Let this suffice at present, upon the general principles which influence the stop necessary to be put to the importation of foreign commodities, and to the diminution of national wealth, in the case we have had before us.

Next as to the articles of exportation. The most profitable branches of exportation are those of work, the less profitable those of pure natural produce. When work cannot be exported in all its perfection, because of its high price, it is better to export it with a moderate degree of perfection, than not at all; and if even this cannot be done to advantage, then will a people be obliged to renounce working except for themselves: and then, if domestic consumption does not increase in proportion to the deficiency of foreign demand, a certain number of hands will be idle, and a certain quantity of natural produce will remain upon hand. The first must disappear in a short time; they will starve or desert; the last will become an article of exportation. Here then is a new species of trade which takes place upon the extinction of the other. When a nation has been forced to reduce her exportations to articles of pure natural produce, in conformity to the principles we have been laying down, then the plan proposed in the title of this chapter is executed. She is then brought as low in point of trade as she can be, but at the same time, she may enjoy her natural advantages in spite of fortune; and in proportion to them, she may, with a good government and frugality, retain a balance of trade in her favour, which will constantly go on in augmenting her national wealth.

There is, therefore, a period at which foreign trade may stop in every article, but in natural produce. I do not know whether this period be at a great distance, when the state of trade is considered relatively to certain nations of Europe.

Were industry and frugality found to prevail equally in every part of the great political bodies, or were luxury and superfluous consumption, every where carried to the same height, trade might, without any hurt, be thrown entirely open. It would then cease to be an object of a statesman’s care and concern. On the other hand, were all nations equally careful to check every branch of unprofitable commerce, a general stagnation of trade would soon be brought about. Manufactures would no more be the object of traffic; every nation would supply itself, and nothing would be either exported or imported but natural productions.

But as industry and idleness, luxury and frugality, are constantly changing their balance throughout the nations of Europe, able merchants make it their business to inform themselves of these fluctuations, and able statesmen profit of the discovery for the re-establishment of their own commerce; and when they find that this can no more be carried on with the manufactures or produce of their own country, they engage their merchants to become carriers for their neighbours, and by these means, form as it were a third and last entrenchment, which, while they can defend it, will not suffer their foreign trade to be quite extinguished; because, by this last expedient, it may continue for some time to increase their national stock. It is in order to cut off even this resource, that some nations lay not only importations under restraint, but also the importers[[L]]. Let such precautions be carried to a certain length on all hands, and we shall see an end to the whole system of foreign trade, so much alamode, that it appears to become more and more the object of the attention as well as of the imitation of all modern statesmen.

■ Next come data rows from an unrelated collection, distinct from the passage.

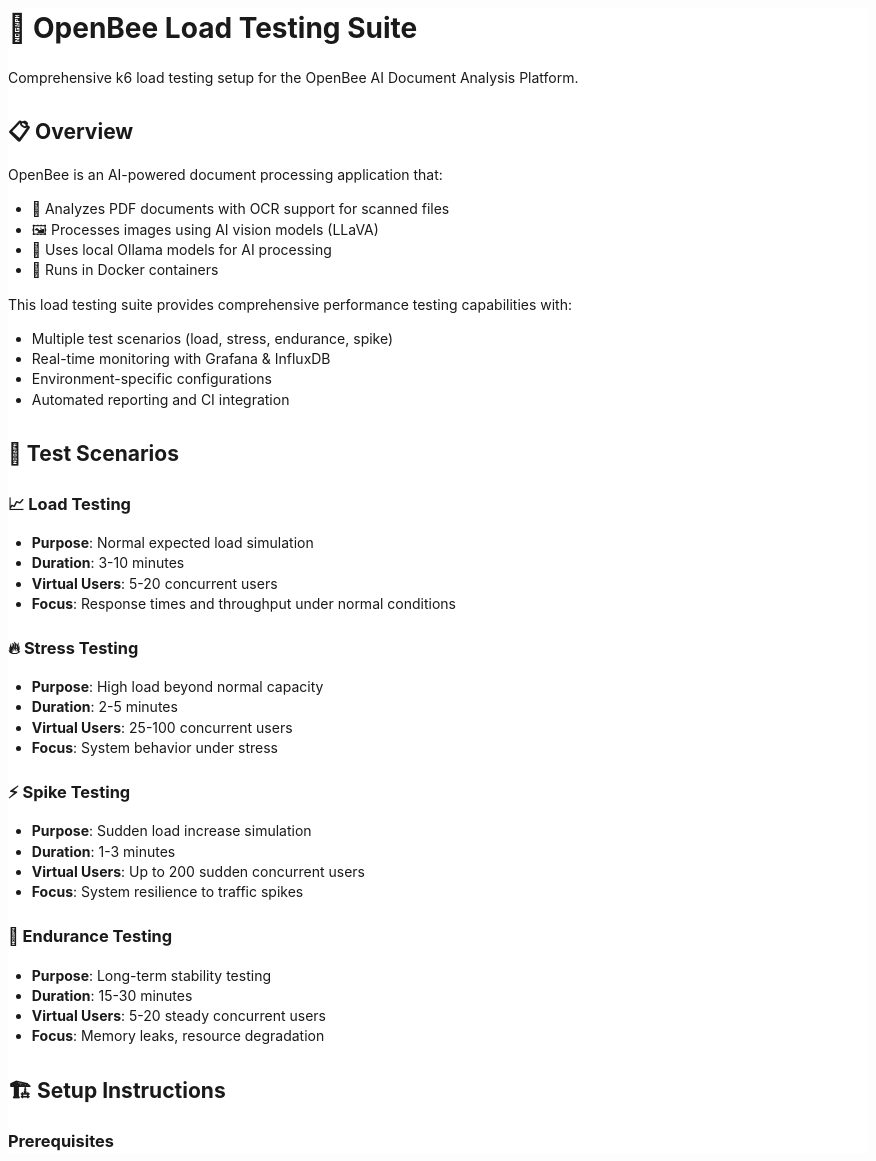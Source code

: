 # 🚀 OpenBee Load Testing Suite

Comprehensive k6 load testing setup for the OpenBee AI Document Analysis Platform.

## 📋 Overview

OpenBee is an AI-powered document processing application that:
- 📄 Analyzes PDF documents with OCR support for scanned files
- 🖼️ Processes images using AI vision models (LLaVA)
- 🧠 Uses local Ollama models for AI processing
- 🐳 Runs in Docker containers

This load testing suite provides comprehensive performance testing capabilities with:
- Multiple test scenarios (load, stress, endurance, spike)
- Real-time monitoring with Grafana & InfluxDB
- Environment-specific configurations
- Automated reporting and CI integration

## 🎯 Test Scenarios

### 📈 Load Testing
- **Purpose**: Normal expected load simulation
- **Duration**: 3-10 minutes
- **Virtual Users**: 5-20 concurrent users
- **Focus**: Response times and throughput under normal conditions

### 🔥 Stress Testing  
- **Purpose**: High load beyond normal capacity
- **Duration**: 2-5 minutes
- **Virtual Users**: 25-100 concurrent users
- **Focus**: System behavior under stress

### ⚡ Spike Testing
- **Purpose**: Sudden load increase simulation
- **Duration**: 1-3 minutes
- **Virtual Users**: Up to 200 sudden concurrent users
- **Focus**: System resilience to traffic spikes

### 🔄 Endurance Testing
- **Purpose**: Long-term stability testing
- **Duration**: 15-30 minutes
- **Virtual Users**: 5-20 steady concurrent users
- **Focus**: Memory leaks, resource degradation

## 🏗️ Setup Instructions

### Prerequisites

[L]. By the act of navigation in England.


CHAP. XXV.
When a rich Nation finds her Foreign Trade reduced to the Articles of Natural Produce, what is the best plan to be followed? and what are the Consequences of such a Change of Circumstances?

There is now no more question of a trading nation; this character is lost, the moment there is a stop put to the export of the labour and ingenuity of her people.

The first objects of her care should be to increase, by every possible means, the quantity of her natural produce; to be as frugal as possible in the consumption of it, and to export the surplus to the best advantage.